* Required work:
Below are entries to return in full. Keep each one exact.

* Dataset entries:
== == ==
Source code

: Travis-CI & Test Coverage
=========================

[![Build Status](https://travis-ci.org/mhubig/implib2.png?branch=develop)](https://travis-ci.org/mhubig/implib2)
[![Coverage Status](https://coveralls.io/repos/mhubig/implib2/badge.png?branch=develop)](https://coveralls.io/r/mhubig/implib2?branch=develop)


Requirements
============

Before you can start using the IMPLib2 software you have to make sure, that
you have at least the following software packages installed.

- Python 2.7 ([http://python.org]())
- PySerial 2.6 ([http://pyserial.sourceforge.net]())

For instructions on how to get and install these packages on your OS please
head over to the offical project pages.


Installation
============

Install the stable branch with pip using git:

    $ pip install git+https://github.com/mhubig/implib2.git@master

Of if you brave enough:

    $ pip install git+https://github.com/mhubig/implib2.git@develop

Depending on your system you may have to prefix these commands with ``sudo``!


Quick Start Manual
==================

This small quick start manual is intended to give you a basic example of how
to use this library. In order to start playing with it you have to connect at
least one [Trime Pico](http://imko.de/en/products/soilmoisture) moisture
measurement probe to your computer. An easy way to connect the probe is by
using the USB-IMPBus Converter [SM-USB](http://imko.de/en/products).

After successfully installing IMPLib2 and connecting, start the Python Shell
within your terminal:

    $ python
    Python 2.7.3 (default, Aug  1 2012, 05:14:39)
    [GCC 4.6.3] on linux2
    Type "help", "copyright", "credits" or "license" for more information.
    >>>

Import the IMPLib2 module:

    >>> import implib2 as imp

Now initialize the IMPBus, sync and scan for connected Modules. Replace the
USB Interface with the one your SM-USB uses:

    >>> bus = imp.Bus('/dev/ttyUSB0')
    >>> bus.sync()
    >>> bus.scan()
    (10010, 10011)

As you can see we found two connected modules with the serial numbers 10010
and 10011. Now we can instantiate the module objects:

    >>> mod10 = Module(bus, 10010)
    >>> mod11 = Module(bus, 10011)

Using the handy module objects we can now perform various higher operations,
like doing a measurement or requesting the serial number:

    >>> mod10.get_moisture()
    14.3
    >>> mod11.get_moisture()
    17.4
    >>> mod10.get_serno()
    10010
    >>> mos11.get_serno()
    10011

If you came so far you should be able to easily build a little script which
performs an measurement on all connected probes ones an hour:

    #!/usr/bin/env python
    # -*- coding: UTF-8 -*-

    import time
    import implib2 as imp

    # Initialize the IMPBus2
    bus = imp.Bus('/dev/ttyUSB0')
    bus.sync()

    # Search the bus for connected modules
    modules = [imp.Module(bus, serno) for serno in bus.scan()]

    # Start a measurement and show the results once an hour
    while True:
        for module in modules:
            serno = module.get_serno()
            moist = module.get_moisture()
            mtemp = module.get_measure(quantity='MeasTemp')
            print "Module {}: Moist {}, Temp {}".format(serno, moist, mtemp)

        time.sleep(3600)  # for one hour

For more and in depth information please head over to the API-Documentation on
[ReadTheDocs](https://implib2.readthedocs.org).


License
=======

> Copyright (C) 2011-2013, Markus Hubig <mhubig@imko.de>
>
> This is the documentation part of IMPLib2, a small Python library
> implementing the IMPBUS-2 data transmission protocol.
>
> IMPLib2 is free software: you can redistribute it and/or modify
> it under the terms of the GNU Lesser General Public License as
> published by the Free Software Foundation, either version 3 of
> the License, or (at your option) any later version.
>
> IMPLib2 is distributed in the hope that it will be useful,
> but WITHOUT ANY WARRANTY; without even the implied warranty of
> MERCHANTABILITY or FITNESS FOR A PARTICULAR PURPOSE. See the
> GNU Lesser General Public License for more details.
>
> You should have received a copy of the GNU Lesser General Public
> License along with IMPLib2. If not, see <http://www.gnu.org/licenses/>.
== == ==
* Completed task:
Source code

: Travis-CI & Test Coverage
=========================

[![Build Status](https://travis-ci.org/mhubig/implib2.png?branch=develop)](https://travis-ci.org/mhubig/implib2)
[![Coverage Status](https://coveralls.io/repos/mhubig/implib2/badge.png?branch=develop)](https://coveralls.io/r/mhubig/implib2?branch=develop)


Requirements
============

Before you can start using the IMPLib2 software you have to make sure, that
you have at least the following software packages installed.

- Python 2.7 ([http://python.org]())
- PySerial 2.6 ([http://pyserial.sourceforge.net]())

For instructions on how to get and install these packages on your OS please
head over to the offical project pages.


Installation
============

Install the stable branch with pip using git:

    $ pip install git+https://github.com/mhubig/implib2.git@master

Of if you brave enough:

    $ pip install git+https://github.com/mhubig/implib2.git@develop

Depending on your system you may have to prefix these commands with ``sudo``!


Quick Start Manual
==================

This small quick start manual is intended to give you a basic example of how
to use this library. In order to start playing with it you have to connect at
least one [Trime Pico](http://imko.de/en/products/soilmoisture) moisture
measurement probe to your computer. An easy way to connect the probe is by
using the USB-IMPBus Converter [SM-USB](http://imko.de/en/products).

After successfully installing IMPLib2 and connecting, start the Python Shell
within your terminal:

    $ python
    Python 2.7.3 (default, Aug  1 2012, 05:14:39)
    [GCC 4.6.3] on linux2
    Type "help", "copyright", "credits" or "license" for more information.
    >>>

Import the IMPLib2 module:

    >>> import implib2 as imp

Now initialize the IMPBus, sync and scan for connected Modules. Replace the
USB Interface with the one your SM-USB uses:

    >>> bus = imp.Bus('/dev/ttyUSB0')
    >>> bus.sync()
    >>> bus.scan()
    (10010, 10011)

As you can see we found two connected modules with the serial numbers 10010
and 10011. Now we can instantiate the module objects:

    >>> mod10 = Module(bus, 10010)
    >>> mod11 = Module(bus, 10011)

Using the handy module objects we can now perform various higher operations,
like doing a measurement or requesting the serial number:

    >>> mod10.get_moisture()
    14.3
    >>> mod11.get_moisture()
    17.4
    >>> mod10.get_serno()
    10010
    >>> mos11.get_serno()
    10011

If you came so far you should be able to easily build a little script which
performs an measurement on all connected probes ones an hour:

    #!/usr/bin/env python
    # -*- coding: UTF-8 -*-

    import time
    import implib2 as imp

    # Initialize the IMPBus2
    bus = imp.Bus('/dev/ttyUSB0')
    bus.sync()

    # Search the bus for connected modules
    modules = [imp.Module(bus, serno) for serno in bus.scan()]

    # Start a measurement and show the results once an hour
    while True:
        for module in modules:
            serno = module.get_serno()
            moist = module.get_moisture()
            mtemp = module.get_measure(quantity='MeasTemp')
            print "Module {}: Moist {}, Temp {}".format(serno, moist, mtemp)

        time.sleep(3600)  # for one hour

For more and in depth information please head over to the API-Documentation on
[ReadTheDocs](https://implib2.readthedocs.org).


License
=======

> Copyright (C) 2011-2013, Markus Hubig <mhubig@imko.de>
>
> This is the documentation part of IMPLib2, a small Python library
> implementing the IMPBUS-2 data transmission protocol.
>
> IMPLib2 is free software: you can redistribute it and/or modify
> it under the terms of the GNU Lesser General Public License as
> published by the Free Software Foundation, either version 3 of
> the License, or (at your option) any later version.
>
> IMPLib2 is distributed in the hope that it will be useful,
> but WITHOUT ANY WARRANTY; without even the implied warranty of
> MERCHANTABILITY or FITNESS FOR A PARTICULAR PURPOSE. See the
> GNU Lesser General Public License for more details.
>
> You should have received a copy of the GNU Lesser General Public
> License along with IMPLib2. If not, see <http://www.gnu.org/licenses/>.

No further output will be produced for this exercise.